§ What the task asks
Repeat exactly the lines running from the first line of the data to the line containing "3. 减载（Load shedding）：在系统输入请求响应时间过长的时候，拒绝系统输入。", both ends included, and nothing else; drop the pictures.

§ Working data
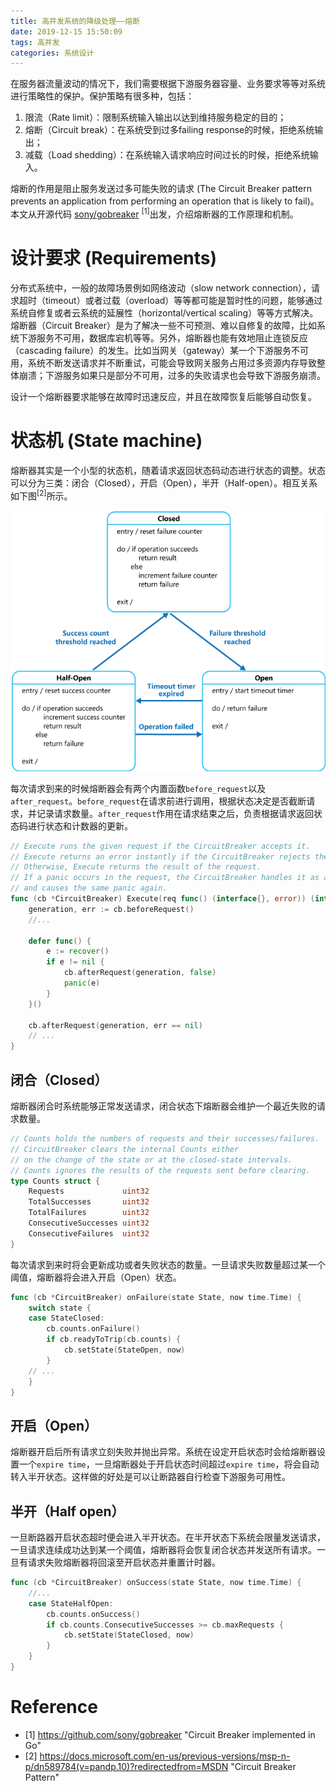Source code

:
 ```yaml
---
title: 高并发系统的降级处理——熔断
date: 2019-12-15 15:50:09
tags: 高并发
categories: 系统设计
---
```


在服务器流量波动的情况下，我们需要根据下游服务器容量、业务要求等等对系统进行策略性的保护。保护策略有很多种，包括：

1. 限流（Rate limit）：限制系统输入输出以达到维持服务稳定的目的；
2. 熔断（Circuit break）：在系统受到过多failing response的时候，拒绝系统输出；
3. 减载（Load shedding）：在系统输入请求响应时间过长的时候，拒绝系统输入。

熔断的作用是阻止服务发送过多可能失败的请求 (The Circuit Breaker pattern prevents an application from performing an operation that is likely to fail)。本文从开源代码 [sony/gobreaker](https://github.com/sony/gobreaker) <sup>[1]</sup>出发，介绍熔断器的工作原理和机制。

# 设计要求 (Requirements)
分布式系统中，一般的故障场景例如网络波动（slow network connection），请求超时（timeout）或者过载（overload）等等都可能是暂时性的问题，能够通过系统自修复或者云系统的延展性（horizontal/vertical scaling）等等方式解决。熔断器（Circuit Breaker）是为了解决一些不可预测、难以自修复的故障，比如系统下游服务不可用，数据库宕机等等。另外，熔断器也能有效地阻止连锁反应（cascading failure）的发生。比如当网关（gateway）某一个下游服务不可用，系统不断发送请求并不断重试，可能会导致网关服务占用过多资源内存导致整体崩溃；下游服务如果只是部分不可用，过多的失败请求也会导致下游服务崩溃。

设计一个熔断器要求能够在故障时迅速反应，并且在故障恢复后能够自动恢复。

# 状态机 (State machine)
熔断器其实是一个小型的状态机，随着请求返回状态码动态进行状态的调整。状态可以分为三类：闭合（Closed），开启（Open），半开（Half-open）。相互关系如下图<sup>[2]</sup>所示。

![Circuit breaker state machine](/images/circuit_breaker.png "Circuit breaker state machine")

每次请求到来的时候熔断器会有两个内置函数`before_request`以及`after_request`。`before_request`在请求前进行调用，根据状态决定是否截断请求，并记录请求数量。`after_request`作用在请求结束之后，负责根据请求返回状态码进行状态和计数器的更新。

```go
// Execute runs the given request if the CircuitBreaker accepts it.
// Execute returns an error instantly if the CircuitBreaker rejects the request.
// Otherwise, Execute returns the result of the request.
// If a panic occurs in the request, the CircuitBreaker handles it as an error
// and causes the same panic again.
func (cb *CircuitBreaker) Execute(req func() (interface{}, error)) (interface{}, error) {
	generation, err := cb.beforeRequest()
	//...
	
	defer func() {
		e := recover()
		if e != nil {
			cb.afterRequest(generation, false)
			panic(e)
		}
	}()

	cb.afterRequest(generation, err == nil)
	// ...
}
```

## 闭合（Closed）
熔断器闭合时系统能够正常发送请求，闭合状态下熔断器会维护一个最近失败的请求数量。

```go
// Counts holds the numbers of requests and their successes/failures.
// CircuitBreaker clears the internal Counts either
// on the change of the state or at the closed-state intervals.
// Counts ignores the results of the requests sent before clearing.
type Counts struct {
	Requests             uint32
	TotalSuccesses       uint32
	TotalFailures        uint32
	ConsecutiveSuccesses uint32
	ConsecutiveFailures  uint32
}
```

每次请求到来时将会更新成功或者失败状态的数量。一旦请求失败数量超过某一个阈值，熔断器将会进入开启（Open）状态。

```go
func (cb *CircuitBreaker) onFailure(state State, now time.Time) {
	switch state {
	case StateClosed:
		cb.counts.onFailure()
		if cb.readyToTrip(cb.counts) {
			cb.setState(StateOpen, now)
		}
	// ...
	}
}
```

## 开启（Open）
熔断器开启后所有请求立刻失败并抛出异常。系统在设定开启状态时会给熔断器设置一个`expire time`，一旦熔断器处于开启状态时间超过`expire time`，将会自动转入半开状态。这样做的好处是可以让断路器自行检查下游服务可用性。

## 半开（Half open）
一旦断路器开启状态超时便会进入半开状态。在半开状态下系统会限量发送请求，一旦请求连续成功达到某一个阈值，熔断器将会恢复闭合状态并发送所有请求。一旦有请求失败熔断器将回滚至开启状态并重置计时器。

```go
func (cb *CircuitBreaker) onSuccess(state State, now time.Time) {
	//...
	case StateHalfOpen:
		cb.counts.onSuccess()
		if cb.counts.ConsecutiveSuccesses >= cb.maxRequests {
			cb.setState(StateClosed, now)
		}
	}
}
```

# Reference
* [1] <https://github.com/sony/gobreaker> "Circuit Breaker implemented in Go"
* [2] <https://docs.microsoft.com/en-us/previous-versions/msp-n-p/dn589784(v=pandp.10)?redirectedfrom=MSDN> "Circuit Breaker Pattern"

§ Exercise solution
Source code

:
 ```yaml
---
title: 高并发系统的降级处理——熔断
date: 2019-12-15 15:50:09
tags: 高并发
categories: 系统设计
---
```


在服务器流量波动的情况下，我们需要根据下游服务器容量、业务要求等等对系统进行策略性的保护。保护策略有很多种，包括：

1. 限流（Rate limit）：限制系统输入输出以达到维持服务稳定的目的；
2. 熔断（Circuit break）：在系统受到过多failing response的时候，拒绝系统输出；
3. 减载（Load shedding）：在系统输入请求响应时间过长的时候，拒绝系统输入。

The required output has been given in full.